Plastic cowboy boots covered in paisley prints. Pumpkin-colored skinny pants. Designer brand “Scotch and Soda” T-shirts sold for the same price as Champion-brand shirts. The University of Thriftsburgh — Pitt’s student-run thrift store — is back in business in O’Hara 111, and despite being one of the cheapest games in town, it’s already turning a profit.
Thriftsburgh, which sells tees for $3, jeans for $5 and winter coats for $10 regardless of the clothing brand, branched into household appliances for its third annual Rummage Sale on Sunday afternoon in the O’Hara parking lot. Hundreds of students lined up around the block to buy secondhand microwaves, silverware and plastic drawers, netting the group more than $5,500 in profits.
“It was the the biggest sale we’ve done so far,” Thriftsburgh president and senior human resources major Forest Goebel said.
Thriftsburgh was founded by graduates Anna Greenberg and Paul Heffernan in 2015. The group has since grown to a board of three members, which consists of Goebel, urban studies major Breanna Decaro and junior environmental studies and communication major Kevin Pealer. It also recruits volunteers around campus for major events.
Board members and volunteers with Thriftsburgh collected the appliances for the 2018 Rummage Sale as donations from students moving out of Oakland at the end of the last school year, with the help of Pitt Sustainability group’s “Clutter for a Cause.” The program’s previous two years, while successful, didn’t match this year’s profits.

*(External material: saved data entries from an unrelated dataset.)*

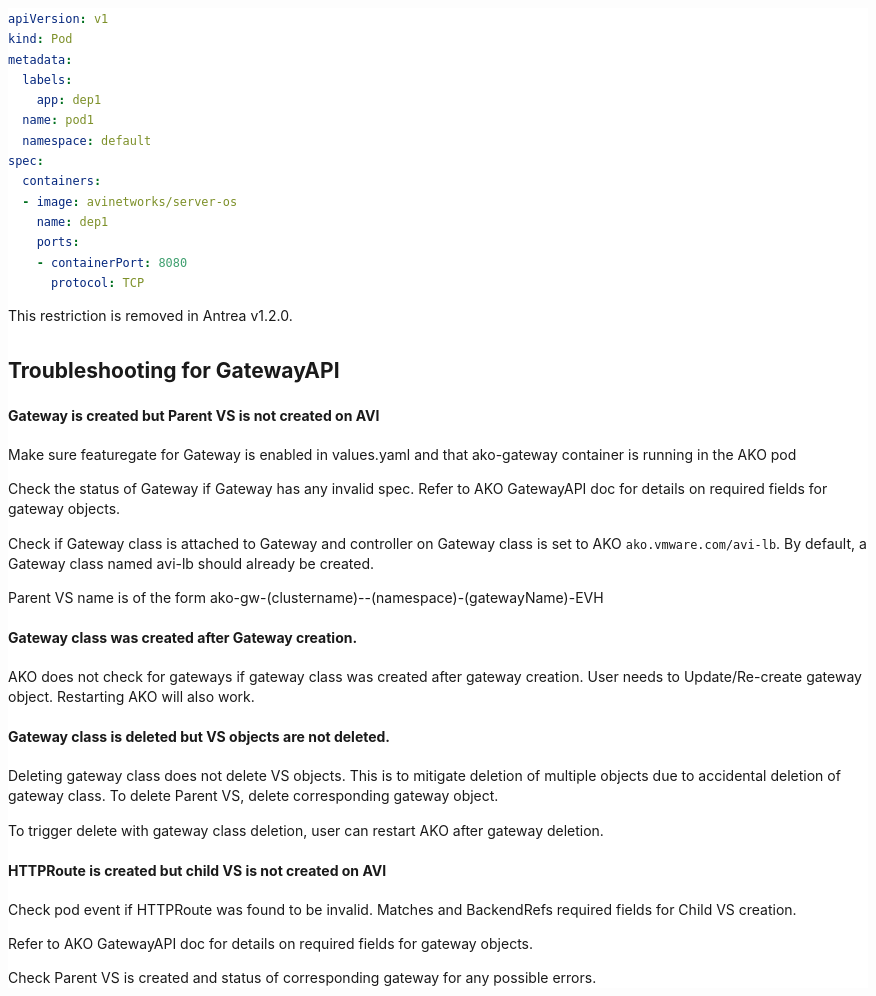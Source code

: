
 ```yaml
apiVersion: v1
kind: Pod
metadata:
  labels:
    app: dep1
  name: pod1
  namespace: default
spec:
  containers:
  - image: avinetworks/server-os
    name: dep1
    ports:
    - containerPort: 8080
      protocol: TCP
```

This restriction is removed in Antrea v1.2.0.

## Troubleshooting for GatewayAPI

#### Gateway is created but Parent VS is not created on AVI

Make sure featuregate for Gateway is enabled in values.yaml and that ako-gateway container is running in the AKO pod

Check the status of Gateway if Gateway has any invalid spec. Refer to AKO GatewayAPI doc for details on required fields for gateway objects.

Check if Gateway class is attached to Gateway and controller on Gateway class is set to AKO `ako.vmware.com/avi-lb`. By default, a Gateway class named avi-lb should already be created.

Parent VS name is of the form ako-gw-(clustername)--(namespace)-(gatewayName)-EVH

#### Gateway class was created after Gateway creation.

AKO does not check for gateways if gateway class was created after gateway creation. User needs to Update/Re-create gateway object.
Restarting AKO will also work.

#### Gateway class is deleted but VS objects are not deleted.

Deleting gateway class does not delete VS objects. This is to mitigate deletion of multiple objects due to accidental deletion of 
gateway class. To delete Parent VS, delete corresponding gateway object.

To trigger delete with gateway class deletion, user can restart AKO after gateway deletion.

#### HTTPRoute is created but child VS is not created on AVI

Check pod event if HTTPRoute was found to be invalid. Matches and BackendRefs required fields for Child VS creation.

Refer to AKO GatewayAPI doc for details on required fields for gateway objects.

Check Parent VS is created and status of corresponding gateway for any possible errors.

The group made just over $3,500 at their 2017 Rummage Sale. Although Goebel doesn’t have financial information for 2016, he said that the group sold at least five times as much merchandise as its first Rummage Sale. He attributed Thriftsburgh’s profits to increased online exposure, the group’s increased storage space and its growth of inventory.
“We went from three racks in 2015 to all of this now,” Goebel said.
It made slightly more than $13,000 in profits for the 2017-18 school year, which is the only year so far that Thriftsburgh has recorded financial information. Most of its money is spent paying its student workers $10 per hour to run the store and funding sustainable initiatives around Pittsburgh, such as the $6,000 it gives each year to the Pitt Green Fund — a sustainability office project that funds student environmental initiatives and gave Thriftsburgh its seed funding.
The organization encourages its shoppers to donate their unneeded items as well.
“It makes me more inclined to give my stuff away,” Claire Jefferson, a senior communication and sociology double major from Beaver Creek, Ohio, said. “I know the people here, and I don’t know them at Goodwill.”
Jefferson, a self-described thrifting fan, also appreciates the group’s continuity as it enters its fourth year on campus. As a resident assistant, she took the first-years on her floor to the same Rummage Sale she’s attended before.
“I’ve always loved thrift shopping,” Jefferson said. “I got to see my first-year students go [to the Rummage Sale] and be as excited as I was as a freshman.”
The profits Thriftsburgh makes from donations go back to the community. Goebel wants the club to support environmental and economic sustainability initiatives around campus.
“Universities function a lot like countries do,” Goebel said. “You put a lot of money where money’s made, into things like sports, etcetera … we want to help fill the gaps.”
The gaps, Goebel believes, include student food security and textbook costs. The group partnered with the Pitt Food Pantry last year to give monthly $10 gift cards to anyone who shops at the Pantry. Winter coats cost $10 at Thriftsburgh and are the most expensive items the club sells.
“We tried to scale it to our most expensive thing we sell,” Goebel said. “The idea is that you could use the gift card to buy a winter coat here, or a pair of shoes.”
Thriftsburgh’s other biggest events are its Halloween sale and its spring Birthday sale. It made just less than $1,000 during the 2017 Birthday sale, while simultaneously clearing most of its inventory before summer. And while its Halloween sales don’t match its Rummage or Birthday ones, Goebel says the compensation is ethical.
“Halloween is a holiday of consumerism, where a lot of people buy low-quality clothing and throw it out the next day,” Goebel said. “At least with us, they’re giving something a second life.”
He remembers someone bought a secondhand pantsuit in last year to go as Hillary Clinton. He used Thriftsburgh garments himself to go as a high school gym teacher.
Becky Hammond, a junior shopper on exchange from the University of Sussex in England, appreciated the store’s accessible pricing.
“I’m a student, I can’t really afford much,” she said. “This is a nice, inclusive part of [Pitt].”